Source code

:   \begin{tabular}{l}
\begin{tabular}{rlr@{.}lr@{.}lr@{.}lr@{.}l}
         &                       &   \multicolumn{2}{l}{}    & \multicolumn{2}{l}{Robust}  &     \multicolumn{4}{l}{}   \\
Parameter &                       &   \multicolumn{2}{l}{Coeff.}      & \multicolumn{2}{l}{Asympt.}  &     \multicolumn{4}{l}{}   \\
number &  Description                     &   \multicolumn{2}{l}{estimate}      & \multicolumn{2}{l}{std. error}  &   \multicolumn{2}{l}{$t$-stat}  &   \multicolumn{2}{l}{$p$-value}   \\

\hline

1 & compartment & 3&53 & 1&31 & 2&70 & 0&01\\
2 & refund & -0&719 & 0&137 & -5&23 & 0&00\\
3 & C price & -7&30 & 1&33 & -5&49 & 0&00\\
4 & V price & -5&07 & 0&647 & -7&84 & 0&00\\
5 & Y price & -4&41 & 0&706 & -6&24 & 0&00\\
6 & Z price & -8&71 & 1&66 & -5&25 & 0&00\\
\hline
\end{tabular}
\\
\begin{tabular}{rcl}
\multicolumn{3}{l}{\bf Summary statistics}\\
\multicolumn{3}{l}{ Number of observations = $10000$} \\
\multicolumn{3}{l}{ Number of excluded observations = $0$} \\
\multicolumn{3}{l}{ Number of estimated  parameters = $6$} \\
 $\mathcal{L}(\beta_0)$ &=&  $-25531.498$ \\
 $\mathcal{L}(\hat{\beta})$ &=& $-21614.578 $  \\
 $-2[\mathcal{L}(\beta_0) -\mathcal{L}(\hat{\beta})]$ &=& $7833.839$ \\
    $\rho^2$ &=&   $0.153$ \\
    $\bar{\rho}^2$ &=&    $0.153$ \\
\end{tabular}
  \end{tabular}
• • • • •
Output, and output only, the lines from the one containing "1 & compartment & 3&53 & 1&31 & 2&70 & 0&01\\" through the last line of the data above.

#### Solution
1 & compartment & 3&53 & 1&31 & 2&70 & 0&01\\
2 & refund & -0&719 & 0&137 & -5&23 & 0&00\\
3 & C price & -7&30 & 1&33 & -5&49 & 0&00\\
4 & V price & -5&07 & 0&647 & -7&84 & 0&00\\
5 & Y price & -4&41 & 0&706 & -6&24 & 0&00\\
6 & Z price & -8&71 & 1&66 & -5&25 & 0&00\\
\hline
\end{tabular}
\\
\begin{tabular}{rcl}
\multicolumn{3}{l}{\bf Summary statistics}\\
\multicolumn{3}{l}{ Number of observations = $10000$} \\
\multicolumn{3}{l}{ Number of excluded observations = $0$} \\
\multicolumn{3}{l}{ Number of estimated  parameters = $6$} \\
 $\mathcal{L}(\beta_0)$ &=&  $-25531.498$ \\
 $\mathcal{L}(\hat{\beta})$ &=& $-21614.578 $  \\
 $-2[\mathcal{L}(\beta_0) -\mathcal{L}(\hat{\beta})]$ &=& $7833.839$ \\
    $\rho^2$ &=&   $0.153$ \\
    $\bar{\rho}^2$ &=&    $0.153$ \\
\end{tabular}
  \end{tabular}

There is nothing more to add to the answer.